Does CR LF as a line ending cause extra problems with buffers?
When you said “state machine” in the context of network protocols, I thought you were going to talk about buffers. That’s an even more painful consequence than just the complexity of scanning for a sequence. [...]
My first reaction was that I didn't think a multi-byte line ending sequence causes extra problems, because dealing with line oriented input through buffering already gives you enough of them. Any time you read input in buffers but want to produce output in lines, you need to deal with the problem that a line may not end in the current buffer. This is especially common if you're reading through input in fixed-size chunks; you would have to be very lucky to always have a line end right at the end of every 4k block (or 16k block or whatever). Sooner or later a block boundary will happen in the middle and there you are. So you have to be prepared to glue lines together across buffers no matter what.

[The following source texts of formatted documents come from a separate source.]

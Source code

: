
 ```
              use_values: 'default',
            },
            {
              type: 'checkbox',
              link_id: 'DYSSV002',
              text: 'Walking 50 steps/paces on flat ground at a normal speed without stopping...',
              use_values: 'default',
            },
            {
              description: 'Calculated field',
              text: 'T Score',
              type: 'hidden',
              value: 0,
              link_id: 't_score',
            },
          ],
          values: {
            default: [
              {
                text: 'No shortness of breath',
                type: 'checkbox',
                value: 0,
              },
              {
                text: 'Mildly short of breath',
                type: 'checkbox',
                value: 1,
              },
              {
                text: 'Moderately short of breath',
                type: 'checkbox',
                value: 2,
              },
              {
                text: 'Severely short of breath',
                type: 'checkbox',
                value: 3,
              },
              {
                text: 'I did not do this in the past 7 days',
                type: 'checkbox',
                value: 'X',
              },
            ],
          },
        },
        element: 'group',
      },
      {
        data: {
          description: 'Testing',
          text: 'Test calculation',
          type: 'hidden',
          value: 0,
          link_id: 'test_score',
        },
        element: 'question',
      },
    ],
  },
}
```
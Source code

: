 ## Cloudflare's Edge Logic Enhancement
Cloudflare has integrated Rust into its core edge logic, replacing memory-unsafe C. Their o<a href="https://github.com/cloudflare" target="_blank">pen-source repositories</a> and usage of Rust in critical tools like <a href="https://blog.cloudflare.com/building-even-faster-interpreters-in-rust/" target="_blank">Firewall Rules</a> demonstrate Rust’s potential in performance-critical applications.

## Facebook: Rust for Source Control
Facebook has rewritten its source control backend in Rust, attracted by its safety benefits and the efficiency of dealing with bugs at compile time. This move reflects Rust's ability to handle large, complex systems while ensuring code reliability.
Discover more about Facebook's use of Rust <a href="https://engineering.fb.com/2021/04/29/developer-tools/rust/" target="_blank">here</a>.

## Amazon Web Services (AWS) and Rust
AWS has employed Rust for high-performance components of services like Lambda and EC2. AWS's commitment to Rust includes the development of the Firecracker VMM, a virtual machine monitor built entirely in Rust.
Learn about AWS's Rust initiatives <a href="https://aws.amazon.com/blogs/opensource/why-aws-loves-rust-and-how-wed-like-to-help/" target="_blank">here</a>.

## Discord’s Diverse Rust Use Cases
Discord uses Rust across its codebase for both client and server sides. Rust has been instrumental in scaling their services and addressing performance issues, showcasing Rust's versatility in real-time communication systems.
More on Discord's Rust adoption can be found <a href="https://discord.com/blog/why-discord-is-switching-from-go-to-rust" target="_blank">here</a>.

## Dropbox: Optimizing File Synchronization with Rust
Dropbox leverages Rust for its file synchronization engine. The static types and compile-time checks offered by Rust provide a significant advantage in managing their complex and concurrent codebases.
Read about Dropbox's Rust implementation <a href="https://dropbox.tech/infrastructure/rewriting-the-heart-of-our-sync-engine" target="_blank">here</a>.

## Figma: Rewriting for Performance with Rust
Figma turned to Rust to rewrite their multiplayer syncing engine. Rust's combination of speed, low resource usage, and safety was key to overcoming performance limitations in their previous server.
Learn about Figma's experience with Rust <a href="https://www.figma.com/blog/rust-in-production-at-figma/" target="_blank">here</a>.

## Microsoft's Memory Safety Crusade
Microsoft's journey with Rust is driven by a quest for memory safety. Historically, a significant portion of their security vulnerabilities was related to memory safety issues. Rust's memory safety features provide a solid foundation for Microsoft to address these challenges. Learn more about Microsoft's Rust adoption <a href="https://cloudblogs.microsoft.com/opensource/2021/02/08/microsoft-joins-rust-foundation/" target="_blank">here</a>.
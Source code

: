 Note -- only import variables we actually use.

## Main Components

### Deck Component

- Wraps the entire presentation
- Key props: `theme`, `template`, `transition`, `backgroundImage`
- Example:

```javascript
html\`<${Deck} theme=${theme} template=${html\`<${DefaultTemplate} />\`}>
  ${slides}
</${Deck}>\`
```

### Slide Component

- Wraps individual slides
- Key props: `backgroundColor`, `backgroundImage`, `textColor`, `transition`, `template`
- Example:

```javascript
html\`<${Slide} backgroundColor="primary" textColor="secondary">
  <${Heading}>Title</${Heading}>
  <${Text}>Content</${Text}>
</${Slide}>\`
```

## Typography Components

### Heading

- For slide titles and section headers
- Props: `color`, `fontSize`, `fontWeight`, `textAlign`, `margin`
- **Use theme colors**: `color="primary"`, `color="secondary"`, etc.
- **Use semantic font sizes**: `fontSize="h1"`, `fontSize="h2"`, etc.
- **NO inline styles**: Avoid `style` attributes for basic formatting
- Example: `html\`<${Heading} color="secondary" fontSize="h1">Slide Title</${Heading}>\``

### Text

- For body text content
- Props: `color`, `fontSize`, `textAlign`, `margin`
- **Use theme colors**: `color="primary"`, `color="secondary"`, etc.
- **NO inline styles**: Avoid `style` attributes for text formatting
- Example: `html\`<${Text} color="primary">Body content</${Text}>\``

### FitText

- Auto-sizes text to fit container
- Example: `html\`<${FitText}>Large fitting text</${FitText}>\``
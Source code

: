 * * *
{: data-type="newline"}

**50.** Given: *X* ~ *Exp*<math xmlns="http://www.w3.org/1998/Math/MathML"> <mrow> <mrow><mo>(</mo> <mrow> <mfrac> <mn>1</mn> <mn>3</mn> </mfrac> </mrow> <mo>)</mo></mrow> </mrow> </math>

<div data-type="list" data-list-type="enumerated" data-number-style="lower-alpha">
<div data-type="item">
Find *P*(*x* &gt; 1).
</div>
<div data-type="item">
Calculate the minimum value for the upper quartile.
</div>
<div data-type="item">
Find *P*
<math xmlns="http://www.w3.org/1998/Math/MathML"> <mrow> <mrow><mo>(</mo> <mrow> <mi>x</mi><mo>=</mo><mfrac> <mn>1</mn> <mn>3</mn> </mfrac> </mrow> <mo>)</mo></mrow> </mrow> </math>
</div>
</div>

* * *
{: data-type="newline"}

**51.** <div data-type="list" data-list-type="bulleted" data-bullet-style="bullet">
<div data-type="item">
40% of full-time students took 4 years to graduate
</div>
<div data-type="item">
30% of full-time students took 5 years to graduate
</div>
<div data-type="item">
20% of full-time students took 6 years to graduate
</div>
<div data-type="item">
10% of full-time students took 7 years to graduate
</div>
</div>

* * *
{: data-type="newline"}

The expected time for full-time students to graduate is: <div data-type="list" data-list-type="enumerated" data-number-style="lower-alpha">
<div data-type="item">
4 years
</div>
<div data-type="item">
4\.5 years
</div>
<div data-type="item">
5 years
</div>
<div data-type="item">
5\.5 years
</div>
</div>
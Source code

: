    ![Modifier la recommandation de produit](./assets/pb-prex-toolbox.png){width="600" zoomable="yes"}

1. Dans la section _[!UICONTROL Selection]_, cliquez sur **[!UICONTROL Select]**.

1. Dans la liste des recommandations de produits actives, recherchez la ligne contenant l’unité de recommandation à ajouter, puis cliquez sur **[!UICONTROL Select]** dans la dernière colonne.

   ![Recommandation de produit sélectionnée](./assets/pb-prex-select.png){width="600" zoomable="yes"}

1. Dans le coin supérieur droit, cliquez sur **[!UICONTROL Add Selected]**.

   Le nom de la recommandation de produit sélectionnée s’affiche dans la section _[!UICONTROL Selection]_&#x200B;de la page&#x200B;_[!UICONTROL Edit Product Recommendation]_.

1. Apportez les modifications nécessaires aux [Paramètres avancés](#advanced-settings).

This is too simple a view, though, once you (ie, I) think about it more. When your line ending is a single byte, you have an unambiguous situation within a single buffer; either the line definitely ends in the buffer or it doesn't. Your check for the line ending is 'find occurrence of byte <X>' and once this fails you'll never have to re-check the current buffer's contents. This is not true with a multi-byte line ending, because the line ending CR LF sequence may be split over a buffer boundary. This means that you can no longer scan each buffer independently. Either you need to scan them together so that such split CR LF sequences are fused back together, or you need to remember that the last byte in the current buffer is a CR and look for a bare LF at the start of the next buffer.
Of course, CR LF line endings aren't the only case in modern text processing where you have multi-byte sequences. A great deal of modern text is encoded in UTF-8, and many UTF-8 codepoints are multi-byte sequences; if you want to recognize such a codepoint in buffers of UTF-8 text, you have the same problem that the UTF-8 encoding may start at the end of one buffer and finish in the start of the next. It feels like there ought to be a general way of dealing with this that could then be trivially applied to the CR LF case.
(As Aristotle Pagaltzis kind of mentions later in his comment, this is going to involve storing state somewhere, either explicitly in a data structure or implicitly in the call stack of a routine that's pulling in the next buffer's worth of data.)